NVIDIA climbed 3.54% to $212.45, pushing its market cap past $5.145 trillion. Micron Technology jumped 10.84%. Western Digital soared 16.1%. SpaceX, on its second day of trading, rose another 19.6%, with its market cap surpassing $2.5 trillion. While market attention remains fixed on GPU and chip giants, the foundational infrastructure supporting this boom—fiber optic networks, cooling systems, and power supply—is growing at an even steeper pace.
These three "invisible tracks" form the physical backbone of AI computing infrastructure.
Fiber Optics: The "Neural Network" of AI Clusters, with Record Supply-Demand Gaps
One easily overlooked fact: AI computing clusters consume 5 to 10 times more fiber optics than traditional data centers. A single cluster with tens of thousands of GPU cards uses as much interconnect fiber as dozens of traditional data centers combined. NVIDIA’s commercial CPO switches have completed their first deliveries, and the Spectrum series will begin mass production ramp-up in the second half of 2026—optical interconnects are shifting from "optional technology" to "essential infrastructure."
The demand-side data is even more striking. According to CRU, global data center fiber optic cable demand will grow by an astonishing 75.9% year-over-year in 2025. Looking ahead to 2026, global data center fiber demand is expected to reach 91.6 million fiber-kilometers, up 32% year-over-year. In the AI sector alone, fiber demand will exceed 100 million fiber-kilometers, a 233% increase year-over-year. By 2030, global data center fiber demand is projected to hit 128 million fiber-kilometers, with AI-related demand surpassing 80 million fiber-kilometers.

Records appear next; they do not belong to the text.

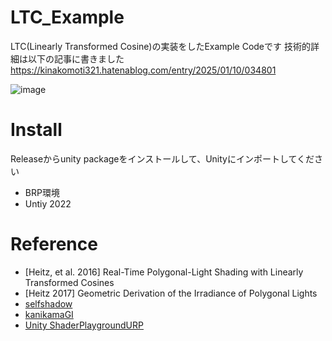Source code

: # LTC_Example
LTC(Linearly Transformed Cosine)の実装をしたExample Codeです
技術的詳細は以下の記事に書きました
https://kinakomoti321.hatenablog.com/entry/2025/01/10/034801

![image](https://github.com/user-attachments/assets/88eef989-8eda-4de6-9495-45350f128ed2)

# Install
Releaseからunity packageをインストールして、Unityにインポートしてください

- BRP環境
- Untiy 2022

# Reference
- [Heitz, et al. 2016] Real-Time Polygonal-Light Shading with Linearly Transformed Cosines
- [Heitz 2017] Geometric Derivation of the Irradiance of Polygonal Lights
- [selfshadow](https://blog.selfshadow.com/publications/s2016-advances/)
- [kanikamaGI](https://github.com/shivaduke28/kanikama)
- [Unity ShaderPlaygroundURP](https://github.com/gam0022/ShaderPlaygroundURP)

However, rigid supply constraints are creating a historic supply-demand mismatch. The expansion cycle for fiber preforms (the raw material for fiber optics) is as long as 18 to 24 months, with significant technical barriers to certification. CRU forecasts total global fiber optic cable demand at around 577 million fiber-kilometers in 2026, but effective supply will only be about 397 million fiber-kilometers, resulting in a full-year gap of 180 million fiber-kilometers—a shortage rate of roughly 16.4%, far exceeding the previous peak of 4.8% during the 2017–2018 upcycle.
Naoki Okada, President of Japanese fiber optic leader Fujikura, recently revealed that the company is receiving orders from nearly all major U.S. hyperscale cloud providers. Supply for AI data center fiber products is "extremely tight," and price increases are underway, with some customers accepting higher prices. Some high-end specialty fiber orders are already booked out to 2028. UBS estimates that global fiber demand grew at an average annual rate of just 2% over the past five years, but as AI data center construction accelerates, industry demand growth could exceed 30% in the coming years, with data center-related fiber demand potentially reaching a compound annual growth rate of over 75%.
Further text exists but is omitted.